(YOUR GOAL)
Locate the word "Grusel" in the data below, then copy every line that holds it.

(THE RECORDS)
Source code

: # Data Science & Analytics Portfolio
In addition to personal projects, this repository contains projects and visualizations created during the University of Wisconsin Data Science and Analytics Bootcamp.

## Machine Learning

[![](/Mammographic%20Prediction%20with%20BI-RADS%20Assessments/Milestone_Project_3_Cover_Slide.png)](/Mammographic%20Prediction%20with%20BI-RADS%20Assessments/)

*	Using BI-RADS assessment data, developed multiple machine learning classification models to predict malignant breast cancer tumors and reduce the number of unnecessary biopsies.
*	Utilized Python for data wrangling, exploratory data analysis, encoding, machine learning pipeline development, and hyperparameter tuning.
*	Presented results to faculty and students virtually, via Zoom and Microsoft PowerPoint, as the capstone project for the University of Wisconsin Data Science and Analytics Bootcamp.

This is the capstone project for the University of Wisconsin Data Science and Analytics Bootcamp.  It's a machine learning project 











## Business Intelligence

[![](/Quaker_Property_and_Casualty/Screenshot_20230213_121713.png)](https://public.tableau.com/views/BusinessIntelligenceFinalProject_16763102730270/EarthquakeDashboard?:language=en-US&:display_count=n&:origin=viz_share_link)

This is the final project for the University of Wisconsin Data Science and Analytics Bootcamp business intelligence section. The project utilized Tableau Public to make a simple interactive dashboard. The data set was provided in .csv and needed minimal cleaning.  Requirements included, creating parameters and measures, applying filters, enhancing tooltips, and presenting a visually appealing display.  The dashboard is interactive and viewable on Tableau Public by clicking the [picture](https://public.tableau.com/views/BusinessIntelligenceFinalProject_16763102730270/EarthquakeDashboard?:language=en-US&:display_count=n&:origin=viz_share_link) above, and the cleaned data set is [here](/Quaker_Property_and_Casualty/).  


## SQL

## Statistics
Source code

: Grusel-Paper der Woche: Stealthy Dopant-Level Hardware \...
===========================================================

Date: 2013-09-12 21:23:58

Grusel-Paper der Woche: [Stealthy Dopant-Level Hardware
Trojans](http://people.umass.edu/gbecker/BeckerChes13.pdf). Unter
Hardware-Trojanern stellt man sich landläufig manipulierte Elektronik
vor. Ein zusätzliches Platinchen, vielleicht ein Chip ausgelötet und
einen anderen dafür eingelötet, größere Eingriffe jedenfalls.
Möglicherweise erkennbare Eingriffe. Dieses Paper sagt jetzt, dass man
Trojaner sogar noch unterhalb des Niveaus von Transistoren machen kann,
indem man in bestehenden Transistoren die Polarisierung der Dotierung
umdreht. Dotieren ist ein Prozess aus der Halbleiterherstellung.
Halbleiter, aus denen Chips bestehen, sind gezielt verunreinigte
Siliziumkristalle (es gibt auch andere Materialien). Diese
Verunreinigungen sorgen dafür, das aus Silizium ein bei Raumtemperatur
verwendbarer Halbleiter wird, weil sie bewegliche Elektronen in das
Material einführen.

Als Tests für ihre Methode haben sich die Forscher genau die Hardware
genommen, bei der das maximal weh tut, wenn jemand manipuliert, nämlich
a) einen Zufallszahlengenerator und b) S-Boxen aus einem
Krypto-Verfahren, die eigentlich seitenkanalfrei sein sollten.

(SOLUTION FOR THIS PROBLEM)
: Grusel-Paper der Woche: Stealthy Dopant-Level Hardware \...
Grusel-Paper der Woche: [Stealthy Dopant-Level Hardware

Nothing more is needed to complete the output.